Exercise instructions - In the listing below, find each line that holds "Raum" and list it.

Input data -
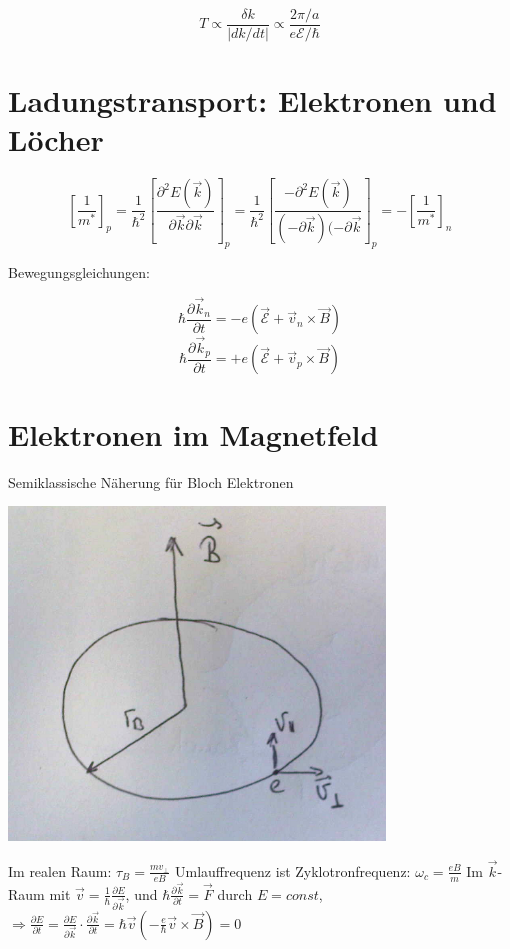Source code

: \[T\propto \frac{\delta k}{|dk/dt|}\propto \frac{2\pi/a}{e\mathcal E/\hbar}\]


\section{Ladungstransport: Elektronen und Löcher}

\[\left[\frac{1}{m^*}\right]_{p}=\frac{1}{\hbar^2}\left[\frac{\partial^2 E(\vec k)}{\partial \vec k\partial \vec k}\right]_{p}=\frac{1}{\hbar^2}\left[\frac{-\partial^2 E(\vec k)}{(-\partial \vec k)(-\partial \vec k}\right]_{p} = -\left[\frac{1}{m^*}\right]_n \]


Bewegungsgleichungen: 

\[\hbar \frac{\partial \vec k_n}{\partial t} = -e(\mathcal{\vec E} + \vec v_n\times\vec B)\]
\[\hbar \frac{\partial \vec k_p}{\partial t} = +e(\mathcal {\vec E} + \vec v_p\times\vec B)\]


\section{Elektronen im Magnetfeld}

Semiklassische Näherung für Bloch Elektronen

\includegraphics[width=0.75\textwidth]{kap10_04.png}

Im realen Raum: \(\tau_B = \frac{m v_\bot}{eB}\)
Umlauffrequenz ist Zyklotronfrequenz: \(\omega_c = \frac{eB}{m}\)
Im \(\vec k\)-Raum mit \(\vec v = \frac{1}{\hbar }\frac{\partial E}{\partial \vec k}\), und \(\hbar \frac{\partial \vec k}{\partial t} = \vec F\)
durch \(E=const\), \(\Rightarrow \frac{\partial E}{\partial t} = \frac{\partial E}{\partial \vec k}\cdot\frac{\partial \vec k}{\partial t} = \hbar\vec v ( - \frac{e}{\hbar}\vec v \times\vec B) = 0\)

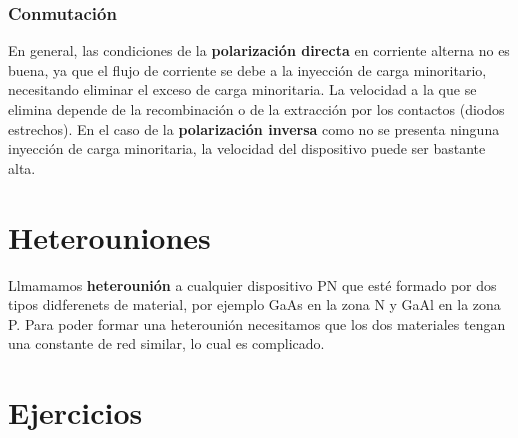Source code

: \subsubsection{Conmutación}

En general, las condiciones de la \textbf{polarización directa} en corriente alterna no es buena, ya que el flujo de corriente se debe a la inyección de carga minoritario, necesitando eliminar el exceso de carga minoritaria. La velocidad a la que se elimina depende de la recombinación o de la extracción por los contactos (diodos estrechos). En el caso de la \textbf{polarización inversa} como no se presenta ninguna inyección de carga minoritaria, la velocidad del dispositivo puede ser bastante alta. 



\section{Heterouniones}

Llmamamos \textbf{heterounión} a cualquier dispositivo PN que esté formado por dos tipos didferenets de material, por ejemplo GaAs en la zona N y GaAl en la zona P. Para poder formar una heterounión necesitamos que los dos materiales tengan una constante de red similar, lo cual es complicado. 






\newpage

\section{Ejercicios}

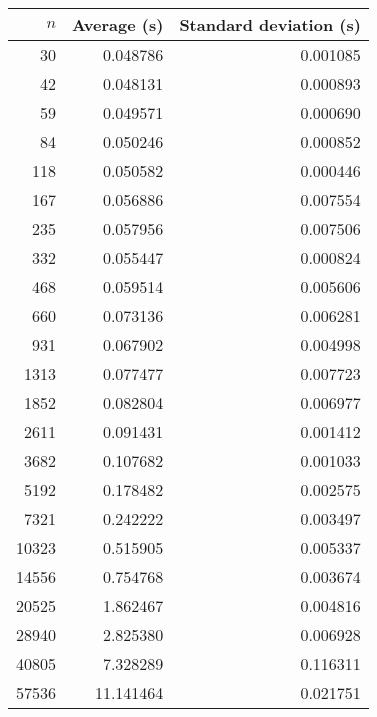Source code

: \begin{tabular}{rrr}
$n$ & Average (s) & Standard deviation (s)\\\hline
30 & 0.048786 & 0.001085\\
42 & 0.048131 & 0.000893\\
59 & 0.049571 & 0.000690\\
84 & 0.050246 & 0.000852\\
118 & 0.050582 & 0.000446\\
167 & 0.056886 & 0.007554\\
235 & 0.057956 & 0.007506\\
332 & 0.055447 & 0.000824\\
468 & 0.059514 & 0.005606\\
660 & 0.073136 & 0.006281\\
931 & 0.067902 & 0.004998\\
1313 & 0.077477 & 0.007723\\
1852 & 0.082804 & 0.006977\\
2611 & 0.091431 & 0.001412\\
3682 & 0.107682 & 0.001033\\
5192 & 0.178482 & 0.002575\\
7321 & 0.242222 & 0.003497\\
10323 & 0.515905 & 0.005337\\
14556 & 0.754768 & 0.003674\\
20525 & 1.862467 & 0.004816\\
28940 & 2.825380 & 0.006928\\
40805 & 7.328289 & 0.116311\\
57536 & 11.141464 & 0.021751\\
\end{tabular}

Response for this exercise -
Im realen Raum: \(\tau_B = \frac{m v_\bot}{eB}\)
Im \(\vec k\)-Raum mit \(\vec v = \frac{1}{\hbar }\frac{\partial E}{\partial \vec k}\), und \(\hbar \frac{\partial \vec k}{\partial t} = \vec F\)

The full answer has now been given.